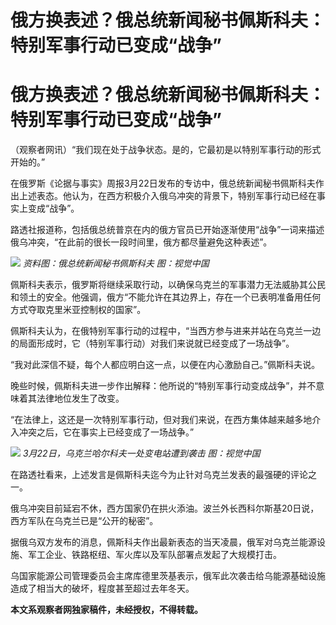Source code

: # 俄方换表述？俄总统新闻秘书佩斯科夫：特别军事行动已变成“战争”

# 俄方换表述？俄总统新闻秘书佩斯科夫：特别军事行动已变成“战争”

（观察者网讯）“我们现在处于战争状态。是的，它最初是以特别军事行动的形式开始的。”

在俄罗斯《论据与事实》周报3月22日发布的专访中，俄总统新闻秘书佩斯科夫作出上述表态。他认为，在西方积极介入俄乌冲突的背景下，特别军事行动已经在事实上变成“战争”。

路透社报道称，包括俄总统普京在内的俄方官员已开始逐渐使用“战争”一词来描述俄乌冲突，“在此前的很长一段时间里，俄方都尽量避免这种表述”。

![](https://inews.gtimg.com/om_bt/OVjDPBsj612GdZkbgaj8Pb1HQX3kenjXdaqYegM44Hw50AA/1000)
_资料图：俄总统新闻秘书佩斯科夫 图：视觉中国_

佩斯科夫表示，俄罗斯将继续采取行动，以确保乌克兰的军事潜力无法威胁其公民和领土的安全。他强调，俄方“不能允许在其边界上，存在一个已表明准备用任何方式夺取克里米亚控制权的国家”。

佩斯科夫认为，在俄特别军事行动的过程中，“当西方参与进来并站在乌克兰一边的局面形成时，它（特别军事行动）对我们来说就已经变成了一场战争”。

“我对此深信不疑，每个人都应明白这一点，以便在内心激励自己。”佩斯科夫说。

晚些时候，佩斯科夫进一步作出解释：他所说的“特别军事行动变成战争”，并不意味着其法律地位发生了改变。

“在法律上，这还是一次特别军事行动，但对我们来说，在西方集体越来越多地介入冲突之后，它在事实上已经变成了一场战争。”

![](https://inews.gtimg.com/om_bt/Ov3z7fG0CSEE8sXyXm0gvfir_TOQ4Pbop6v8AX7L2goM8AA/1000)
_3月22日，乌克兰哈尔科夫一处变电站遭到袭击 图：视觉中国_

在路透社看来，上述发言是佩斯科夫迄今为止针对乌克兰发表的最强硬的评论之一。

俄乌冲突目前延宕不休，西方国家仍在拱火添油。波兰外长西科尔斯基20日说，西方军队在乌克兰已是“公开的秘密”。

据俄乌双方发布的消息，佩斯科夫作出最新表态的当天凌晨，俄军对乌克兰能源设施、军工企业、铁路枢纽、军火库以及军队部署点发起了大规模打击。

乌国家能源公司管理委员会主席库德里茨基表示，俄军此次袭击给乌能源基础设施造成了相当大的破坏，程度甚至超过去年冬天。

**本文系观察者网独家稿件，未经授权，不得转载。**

**Exercise directions:** Transcribe exactly the line containing "在路透社看来，上述发言是佩斯科夫迄今为止针对乌克兰发表的最强硬的评论之一。" along with all later lines of the material, through its last line. Add nothing.

**Result of this exercise:**
在路透社看来，上述发言是佩斯科夫迄今为止针对乌克兰发表的最强硬的评论之一。

俄乌冲突目前延宕不休，西方国家仍在拱火添油。波兰外长西科尔斯基20日说，西方军队在乌克兰已是“公开的秘密”。

据俄乌双方发布的消息，佩斯科夫作出最新表态的当天凌晨，俄军对乌克兰能源设施、军工企业、铁路枢纽、军火库以及军队部署点发起了大规模打击。

乌国家能源公司管理委员会主席库德里茨基表示，俄军此次袭击给乌能源基础设施造成了相当大的破坏，程度甚至超过去年冬天。

**本文系观察者网独家稿件，未经授权，不得转载。**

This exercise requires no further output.